ASPIRATION -ついに、この手に-

  • ジャンル:釣行記
憧れ、熱望し、獲りたいと願った魚がいた。









先輩に初めて地磯に連れて行ってもらったとき、装備もタックルも何1つそろっていなかった。そこで見たショアから青物を狙うという釣りに、魅せられた。躍動する肉体。撓る竿。唸る波濤。

いつか、自分も立ちたい。磯で、戦ってみたい。












それから今日までに、いったい幾ら磯を歩いてきたのだろうか。親しくして下さっていた先輩が大学を卒業され、移動手段が原チャに限られた私は、アパートとの距離やタックルの持ち運びを考慮して、はじめは、ポイント探しから行った。大学図書館で、山陰の釣りポイントの記された航空写真の書籍を引っ張りだし、鳥取東部で青物の釣果の期待できるポイントとルートを、グーグルマップに記録させていく。

ある程度絞れたら、竿を持たずにまずはそこに行ってみる。(※1,※2)

竿を持っていたら先に進めない場合も多く困難も少なくない。

色々歩いて、原チャ移動、駐車場からの道程、タックル所持移動、時間的制約等の妥協点の中から、良さそうなポイントを2箇所ほど決める。

天気と予定を見ながらその磯たちを回って見る日がしばし続いた。

もちろん、はじめは、バイトすらなかった。
今年の夏、やっとの思いで何か得体のしれない魚が磯でヒットした。親戚に磯マル狙いを教えてもらった後だったので、再度磯マルを狙いに来ていたところだった。ドラグが止まらず一瞬で根に切られてしまい、呆然とした。何だったんだろう...。後で聞くと、ヒラマサだったんじゃないか?と、言われ、そこからいよいよこの魚をとる道が見えてきた。

短期バイトでなんとか中古青物ロッド購入までこじつけた。不注意もあり一度そのロッドを折ってしまった。予算的にすぐ修理できそうにないので、そこから3ヶ月。また財布と相談してようやく修理。いよいよ、この秋が勝負と思った。












釣りにのめり込んでいると、生活の中で、ある分岐点を乗り越えたときや、何かいい事が起こった後には、メモリアルな魚、嬉しい魚に出会える事がよく起こったりする。逆の場合もまた然り。良くないときには釣りに出ても何かしらのトラブルが起こったり、釣りに集中できないものである。機運やリズム。不可抗力とも思える流れの中で、今回はまさに「いい流れ」が確かにそこにあった。

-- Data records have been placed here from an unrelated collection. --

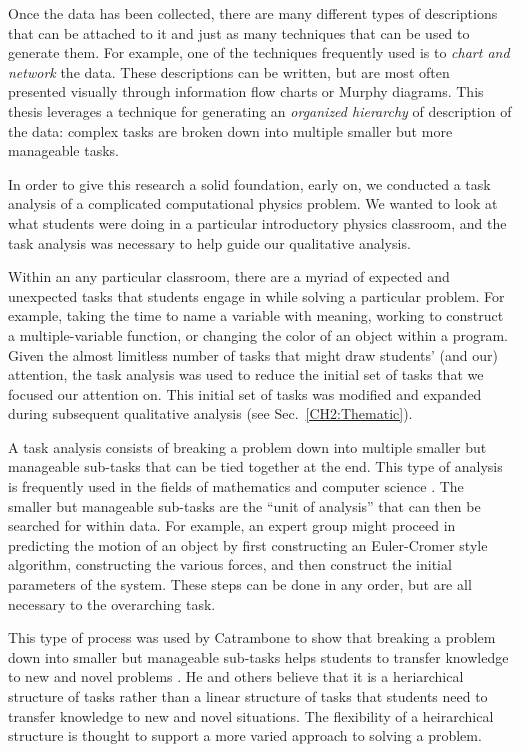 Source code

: \documentclass{msuphddissertation}
\begin{document}
\begin{doublespace}
Once the data has been collected, there are many different types of descriptions that can be attached to it and just as many techniques that can be used to generate them.  For example, one of the techniques frequently used is to \textit{chart and network} the data.  These descriptions can be written, but are most often presented visually through information flow charts or Murphy diagrams.  This thesis leverages a technique for generating an \textit{organized hierarchy} of description of the data: complex tasks are broken down into multiple smaller but more manageable tasks.

In order to give this research a solid foundation, early on, we conducted a task analysis of a complicated computational physics problem.  We wanted to look at what students were doing in a particular introductory physics classroom, and the task analysis was necessary to help guide our qualitative analysis.

Within an any particular classroom, there are a myriad of expected and unexpected tasks that students engage in while solving a particular problem.  For example, taking the time to name a variable with meaning, working to construct a multiple-variable function, or changing the color of an object within a program.  Given the almost limitless number of tasks that might draw students' (and our) attention, the task analysis was used to reduce the initial set of tasks that we focused our attention on.  This initial set of tasks was modified and expanded during subsequent qualitative analysis (see Sec.~\ref{CH2:Thematic}).

A task analysis consists of breaking a problem down into multiple smaller but manageable sub-tasks that can be tied together at the end.  This type of analysis is frequently used in the fields of mathematics and computer science \cite{Catrambone1998,Chandra1990,Fitzgerald2008,Ahmadzedah2005}.  The smaller but manageable sub-tasks are the ``unit of analysis'' that can then be searched for within data.  For example, an expert group might proceed in predicting the motion of an object by first constructing an Euler-Cromer style algorithm, constructing the various forces, and then construct the initial parameters of the system.  These steps can be done in any order, but are all necessary to the overarching task.

This type of process was used by Catrambone to show that breaking a problem down into smaller but manageable sub-tasks helps students to transfer knowledge to new and novel problems \cite{Catrambone1998}.  He and others believe that it is a heriarchical structure of tasks rather than a linear structure of tasks that students need to transfer knowledge to new and novel situations.  The flexibility of a heirarchical structure is thought to support a more varied approach to solving a problem.


\end{doublespace}
\end{document}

ちょうど、その前日は、自分の中で抱えていたモヤモヤがスパッと晴れたような日だった。

今日ならいけるんじゃないか。

何かが自分にそう語りかけてきた。















未明。準備を済ませアパートを出る。ガソリンが少し足りないのに気付いたが、行きの分くらいはある。最悪帰りは最寄りスタンドまで引いて帰ればいい。行きの流れだけはとにかく邪魔されたくない。今、立ち止まってはいけない気がしてならなかった。

何ヶ所かあるうちのポイントのうち、なぜこの場所だったのだろう。出発前に既にここに入ると決めていて、何かに導かれるように、この磯にやって来た。

夜明け前に、20分程波を観察し、立つ場所を決めた。

上からプラグ、ジグとテンポよく探っていき、反応がないので少し休憩。後行のアングラーさんが青物をかけるも、バラし。すこし話をしたら、トップで出たとのこと。

朝の時間と雨が降り出す時間を考慮すると、残り立てる時間は半時間ほどだろう。










海を見る。少しずつ潮目がショアラインに寄っている。やることを絞る。魚はまだ上を意識している。瀬回りをテンポよくミノーで攻める。

右の瀬。不発。
前の瀬。不発。
奥の瀬。不発。
左の瀬。不発。

そうして順番に瀬を撃っていると、にわかに切れ藻が引っかかる回数が増えた。更に潮目が寄って、沈み瀬のラインに重なった。さっきまでと、何か違う。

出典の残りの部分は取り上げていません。